After procuring a 20-gauge double-barreled shotgun and a bag full of shotgun shells, the group proceeded to Ravenel in Hyman’s car. Sue Allday was given the responsibility of driving because she was considered to be more sober than anyone else in the party. After arriving at the Griffis home and parking the car, Gibbs Hyman, Doris Hyman, Sue Allday and Robert Hinson approached the trailer. 4 Iris Midgett remained in the car. 5 To avoid being seen by the occupants, Hinson and the petitioner took positions against the wall of the trailer on either side of the trailer door. Sue Allday and Doris Hyman knocked on the door. Someone inside the trailer asked for their identity. The women gave fictitious names and stated that they were experiencing car trouble. Collins Griffis opened the door. A short conversation followed; Mr. Griffis then invited the ladies inside the trailer to have a drink. Doris Hyman refused. Griffis, apparently angry over the refusal, went back inside the trailer, shut the door, and the women returned to the car.

*1050 Hinson and the petitioner followed them.

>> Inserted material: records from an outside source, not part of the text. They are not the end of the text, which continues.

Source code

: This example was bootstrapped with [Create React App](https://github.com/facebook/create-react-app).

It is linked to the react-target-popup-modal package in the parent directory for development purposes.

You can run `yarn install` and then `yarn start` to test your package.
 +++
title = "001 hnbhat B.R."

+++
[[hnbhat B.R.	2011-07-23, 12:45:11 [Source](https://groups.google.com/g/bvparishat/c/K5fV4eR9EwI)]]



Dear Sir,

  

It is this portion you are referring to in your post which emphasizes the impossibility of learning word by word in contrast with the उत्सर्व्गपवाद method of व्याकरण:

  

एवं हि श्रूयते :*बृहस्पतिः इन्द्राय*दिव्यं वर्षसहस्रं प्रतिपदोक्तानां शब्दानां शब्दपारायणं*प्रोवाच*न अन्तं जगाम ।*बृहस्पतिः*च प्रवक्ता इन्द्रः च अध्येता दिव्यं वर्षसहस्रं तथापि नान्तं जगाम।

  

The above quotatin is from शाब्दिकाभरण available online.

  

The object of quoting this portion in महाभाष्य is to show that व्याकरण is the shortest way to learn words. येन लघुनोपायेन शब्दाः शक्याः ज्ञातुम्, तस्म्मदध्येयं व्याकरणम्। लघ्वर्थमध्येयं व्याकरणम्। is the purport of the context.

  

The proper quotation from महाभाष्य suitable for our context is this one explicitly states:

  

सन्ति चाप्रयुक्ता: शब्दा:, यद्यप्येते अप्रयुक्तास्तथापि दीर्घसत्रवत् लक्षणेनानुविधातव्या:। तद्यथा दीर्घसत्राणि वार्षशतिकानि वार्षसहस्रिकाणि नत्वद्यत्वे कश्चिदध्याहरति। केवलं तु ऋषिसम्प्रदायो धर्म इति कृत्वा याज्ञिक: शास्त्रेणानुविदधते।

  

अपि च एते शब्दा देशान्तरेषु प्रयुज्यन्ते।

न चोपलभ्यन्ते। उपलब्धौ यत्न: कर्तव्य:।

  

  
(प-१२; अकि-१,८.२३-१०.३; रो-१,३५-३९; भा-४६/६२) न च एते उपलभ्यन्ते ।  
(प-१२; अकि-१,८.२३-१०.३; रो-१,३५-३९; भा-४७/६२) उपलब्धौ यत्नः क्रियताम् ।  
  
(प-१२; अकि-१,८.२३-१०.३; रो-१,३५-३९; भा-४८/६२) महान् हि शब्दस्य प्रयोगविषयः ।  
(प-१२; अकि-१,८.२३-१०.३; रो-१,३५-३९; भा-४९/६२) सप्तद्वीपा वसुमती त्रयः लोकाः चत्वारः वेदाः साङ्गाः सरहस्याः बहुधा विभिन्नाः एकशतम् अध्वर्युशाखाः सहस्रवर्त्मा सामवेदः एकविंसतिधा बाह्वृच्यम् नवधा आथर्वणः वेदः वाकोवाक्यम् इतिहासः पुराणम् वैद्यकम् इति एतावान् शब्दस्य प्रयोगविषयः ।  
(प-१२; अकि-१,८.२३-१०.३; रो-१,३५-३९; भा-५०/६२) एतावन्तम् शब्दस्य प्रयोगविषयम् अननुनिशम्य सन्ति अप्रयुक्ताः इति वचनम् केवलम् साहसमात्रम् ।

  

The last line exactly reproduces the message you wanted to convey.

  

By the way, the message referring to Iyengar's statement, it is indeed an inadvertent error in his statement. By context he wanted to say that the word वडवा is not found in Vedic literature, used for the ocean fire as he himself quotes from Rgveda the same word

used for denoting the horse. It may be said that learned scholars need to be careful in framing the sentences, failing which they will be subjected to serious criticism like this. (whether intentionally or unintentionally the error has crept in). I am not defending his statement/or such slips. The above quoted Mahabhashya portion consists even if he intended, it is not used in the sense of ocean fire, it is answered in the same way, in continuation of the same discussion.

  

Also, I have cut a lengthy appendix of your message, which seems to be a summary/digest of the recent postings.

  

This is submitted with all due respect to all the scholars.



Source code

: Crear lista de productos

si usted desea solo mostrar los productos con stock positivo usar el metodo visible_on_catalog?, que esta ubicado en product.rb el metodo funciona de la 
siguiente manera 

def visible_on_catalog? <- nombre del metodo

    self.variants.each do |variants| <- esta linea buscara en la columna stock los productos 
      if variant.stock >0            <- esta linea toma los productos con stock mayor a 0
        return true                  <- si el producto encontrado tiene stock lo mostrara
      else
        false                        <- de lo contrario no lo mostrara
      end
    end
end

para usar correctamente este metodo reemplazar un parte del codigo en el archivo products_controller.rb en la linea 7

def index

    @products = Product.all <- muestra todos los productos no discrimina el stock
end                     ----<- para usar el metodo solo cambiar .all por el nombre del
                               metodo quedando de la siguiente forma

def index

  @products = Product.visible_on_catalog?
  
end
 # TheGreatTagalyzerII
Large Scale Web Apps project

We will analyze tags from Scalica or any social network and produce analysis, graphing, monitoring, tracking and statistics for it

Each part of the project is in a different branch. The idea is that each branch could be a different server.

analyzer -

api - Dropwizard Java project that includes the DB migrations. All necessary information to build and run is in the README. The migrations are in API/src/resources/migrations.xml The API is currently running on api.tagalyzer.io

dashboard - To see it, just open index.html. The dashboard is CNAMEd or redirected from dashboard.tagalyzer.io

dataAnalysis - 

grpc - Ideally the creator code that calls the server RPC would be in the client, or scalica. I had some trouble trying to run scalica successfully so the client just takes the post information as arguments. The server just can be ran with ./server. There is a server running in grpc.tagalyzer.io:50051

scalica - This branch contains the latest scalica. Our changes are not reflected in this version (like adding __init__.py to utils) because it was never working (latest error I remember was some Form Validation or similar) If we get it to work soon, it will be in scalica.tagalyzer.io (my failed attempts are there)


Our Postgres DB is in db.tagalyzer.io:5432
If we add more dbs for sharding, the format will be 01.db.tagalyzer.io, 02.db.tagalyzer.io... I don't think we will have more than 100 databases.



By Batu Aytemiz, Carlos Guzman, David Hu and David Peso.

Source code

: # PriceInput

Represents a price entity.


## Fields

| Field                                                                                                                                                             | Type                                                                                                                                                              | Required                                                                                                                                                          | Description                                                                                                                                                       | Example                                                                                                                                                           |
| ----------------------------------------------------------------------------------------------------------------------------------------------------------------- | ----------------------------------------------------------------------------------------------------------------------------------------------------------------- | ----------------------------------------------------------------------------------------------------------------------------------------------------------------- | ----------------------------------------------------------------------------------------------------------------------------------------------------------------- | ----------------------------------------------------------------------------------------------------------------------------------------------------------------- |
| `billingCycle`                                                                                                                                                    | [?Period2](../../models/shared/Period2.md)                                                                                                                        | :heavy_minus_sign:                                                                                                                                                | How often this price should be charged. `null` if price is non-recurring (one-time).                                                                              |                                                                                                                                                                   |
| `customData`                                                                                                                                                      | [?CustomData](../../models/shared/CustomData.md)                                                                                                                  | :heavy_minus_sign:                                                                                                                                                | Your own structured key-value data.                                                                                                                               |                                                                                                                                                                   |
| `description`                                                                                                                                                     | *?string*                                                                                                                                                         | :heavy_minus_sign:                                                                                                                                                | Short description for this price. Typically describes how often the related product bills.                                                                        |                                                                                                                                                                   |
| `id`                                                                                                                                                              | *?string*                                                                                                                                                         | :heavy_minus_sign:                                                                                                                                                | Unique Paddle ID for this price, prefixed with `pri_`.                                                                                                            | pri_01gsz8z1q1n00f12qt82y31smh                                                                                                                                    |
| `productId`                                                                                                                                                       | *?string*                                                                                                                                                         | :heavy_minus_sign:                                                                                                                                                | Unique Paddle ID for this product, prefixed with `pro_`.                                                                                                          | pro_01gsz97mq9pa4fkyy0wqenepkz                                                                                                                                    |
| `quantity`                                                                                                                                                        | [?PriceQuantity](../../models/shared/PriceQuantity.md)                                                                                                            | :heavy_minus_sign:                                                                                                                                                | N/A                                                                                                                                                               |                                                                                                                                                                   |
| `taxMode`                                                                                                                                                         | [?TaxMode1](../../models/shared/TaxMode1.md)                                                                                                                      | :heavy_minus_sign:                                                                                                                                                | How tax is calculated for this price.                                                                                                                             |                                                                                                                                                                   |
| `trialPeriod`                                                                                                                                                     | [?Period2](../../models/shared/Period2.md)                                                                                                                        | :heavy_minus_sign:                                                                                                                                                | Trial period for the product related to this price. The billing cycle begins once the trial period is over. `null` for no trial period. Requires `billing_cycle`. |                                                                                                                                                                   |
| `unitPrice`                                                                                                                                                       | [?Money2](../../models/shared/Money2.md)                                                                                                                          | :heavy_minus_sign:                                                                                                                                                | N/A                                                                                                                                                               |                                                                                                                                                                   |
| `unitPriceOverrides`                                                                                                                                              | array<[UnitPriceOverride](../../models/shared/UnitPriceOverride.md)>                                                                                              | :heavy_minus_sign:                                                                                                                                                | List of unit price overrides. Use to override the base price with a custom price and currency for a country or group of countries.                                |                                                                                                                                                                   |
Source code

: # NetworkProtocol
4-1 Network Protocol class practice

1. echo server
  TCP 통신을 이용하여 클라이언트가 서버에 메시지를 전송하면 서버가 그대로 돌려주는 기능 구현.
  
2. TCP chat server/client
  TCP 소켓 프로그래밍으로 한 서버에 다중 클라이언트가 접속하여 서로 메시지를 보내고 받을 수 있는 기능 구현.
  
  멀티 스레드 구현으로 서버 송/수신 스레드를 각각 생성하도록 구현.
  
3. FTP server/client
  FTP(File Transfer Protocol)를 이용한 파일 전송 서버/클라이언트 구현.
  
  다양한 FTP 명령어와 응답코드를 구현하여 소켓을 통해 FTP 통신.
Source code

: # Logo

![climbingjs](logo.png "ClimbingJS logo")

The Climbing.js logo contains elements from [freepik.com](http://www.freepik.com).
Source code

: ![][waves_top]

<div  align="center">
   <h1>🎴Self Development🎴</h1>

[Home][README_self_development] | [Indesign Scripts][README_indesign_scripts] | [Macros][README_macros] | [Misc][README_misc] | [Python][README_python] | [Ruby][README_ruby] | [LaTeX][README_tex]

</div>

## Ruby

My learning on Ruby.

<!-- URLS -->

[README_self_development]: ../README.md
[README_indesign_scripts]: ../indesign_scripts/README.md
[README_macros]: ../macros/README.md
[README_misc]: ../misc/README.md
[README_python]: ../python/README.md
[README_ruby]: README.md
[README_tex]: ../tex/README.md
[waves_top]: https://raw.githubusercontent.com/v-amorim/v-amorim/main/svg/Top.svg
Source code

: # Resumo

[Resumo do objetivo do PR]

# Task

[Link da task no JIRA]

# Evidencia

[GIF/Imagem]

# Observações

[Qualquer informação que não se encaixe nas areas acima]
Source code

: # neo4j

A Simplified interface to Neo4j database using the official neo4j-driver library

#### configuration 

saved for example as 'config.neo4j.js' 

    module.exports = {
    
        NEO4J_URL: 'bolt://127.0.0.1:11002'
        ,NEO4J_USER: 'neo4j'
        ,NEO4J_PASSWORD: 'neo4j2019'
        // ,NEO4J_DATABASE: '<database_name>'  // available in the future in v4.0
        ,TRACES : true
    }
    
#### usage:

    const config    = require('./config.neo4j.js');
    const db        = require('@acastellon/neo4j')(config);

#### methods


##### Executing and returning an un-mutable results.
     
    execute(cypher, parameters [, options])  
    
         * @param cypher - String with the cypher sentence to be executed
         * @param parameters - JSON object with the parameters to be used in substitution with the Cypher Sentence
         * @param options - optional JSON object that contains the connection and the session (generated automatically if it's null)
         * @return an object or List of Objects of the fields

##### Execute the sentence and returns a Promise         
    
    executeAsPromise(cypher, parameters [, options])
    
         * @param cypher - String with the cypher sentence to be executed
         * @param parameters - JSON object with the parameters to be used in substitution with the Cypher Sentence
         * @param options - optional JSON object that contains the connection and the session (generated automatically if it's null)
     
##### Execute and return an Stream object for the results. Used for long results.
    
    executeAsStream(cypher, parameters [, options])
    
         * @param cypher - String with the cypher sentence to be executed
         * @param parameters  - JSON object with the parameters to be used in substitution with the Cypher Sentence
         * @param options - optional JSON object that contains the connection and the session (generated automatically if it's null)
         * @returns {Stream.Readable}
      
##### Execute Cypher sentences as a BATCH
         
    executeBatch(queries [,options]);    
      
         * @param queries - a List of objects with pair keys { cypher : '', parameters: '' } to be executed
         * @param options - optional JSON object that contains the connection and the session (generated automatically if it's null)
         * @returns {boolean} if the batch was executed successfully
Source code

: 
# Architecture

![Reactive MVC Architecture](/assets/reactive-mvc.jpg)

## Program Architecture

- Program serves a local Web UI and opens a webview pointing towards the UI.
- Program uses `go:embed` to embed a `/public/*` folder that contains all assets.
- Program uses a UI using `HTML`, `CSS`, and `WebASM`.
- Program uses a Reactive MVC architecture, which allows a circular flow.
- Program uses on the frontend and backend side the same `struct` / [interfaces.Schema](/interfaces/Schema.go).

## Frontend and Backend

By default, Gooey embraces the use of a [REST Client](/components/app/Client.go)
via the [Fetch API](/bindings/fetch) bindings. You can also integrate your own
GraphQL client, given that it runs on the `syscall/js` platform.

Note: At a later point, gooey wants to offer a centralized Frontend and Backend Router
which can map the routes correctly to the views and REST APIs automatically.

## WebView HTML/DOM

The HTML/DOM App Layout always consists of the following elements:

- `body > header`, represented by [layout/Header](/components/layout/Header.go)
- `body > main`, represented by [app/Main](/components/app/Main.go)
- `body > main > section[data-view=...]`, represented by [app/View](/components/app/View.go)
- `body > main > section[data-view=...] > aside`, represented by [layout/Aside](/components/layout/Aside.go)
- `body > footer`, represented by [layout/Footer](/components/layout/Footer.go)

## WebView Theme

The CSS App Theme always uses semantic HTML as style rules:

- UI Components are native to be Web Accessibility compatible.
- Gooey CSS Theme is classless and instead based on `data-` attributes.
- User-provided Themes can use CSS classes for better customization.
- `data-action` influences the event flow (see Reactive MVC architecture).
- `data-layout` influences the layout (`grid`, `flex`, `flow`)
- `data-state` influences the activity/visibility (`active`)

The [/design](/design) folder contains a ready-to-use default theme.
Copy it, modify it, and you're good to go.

Hyman and his wife had a heated exchange of words because she had angered their victims. At this point, it was suggested that the robbery be aborted. Hyman said “he wasn’t going no where without the money.” [Tr. 60].

Thereafter, the petitioner, Sue Allday 6 and Robert Hinson went back to the trailer door. While Allday knocked on the door, Hinson and Hyman “crouched down right beside the steps.” [Tr. 62]. Someone inside the trailer asked them to leave, “and he inferred that he knew that [they] were there for a robbery.” [Tr. 63], The party did not retreat even though the occupant threatened to shoot them. Suddenly the door swung open and one of the Griffis brothers shot Robert Hinson in the leg. Allday, from the ground, fired a shot up inside the trailer. A melle ensued. Collins Griffis was struck in the head several times with the butt and barrel of a shotgun. Blood was splattered throughout the trailer. Teagus Griffis was shot twice. 7 One shot, fired from a distance of greater than two to three feet, entered his chest at a downward angle. The wound it inflicted was about the size of a quarter. As a result of this shot, “the main part of the right side of the heart was destroyed____” [Tr. 264]. The second shot, fired at an upward angle, caused “a grazed wound” [Tr. 265] to the right shoulder. Teagus Griffis died immediately. The shotgun owned by the Griffis’ was taken from the trailer. After assisting the wounded Hinson to the car, the party drove back to Charleston and dropped him off at a local hospital.

About a week later, Hyman, as well as all the other participants, were arrested and charged with murder and armed robbery. Hyman’s family, through his brother, retained D.J. Stratos, Esq.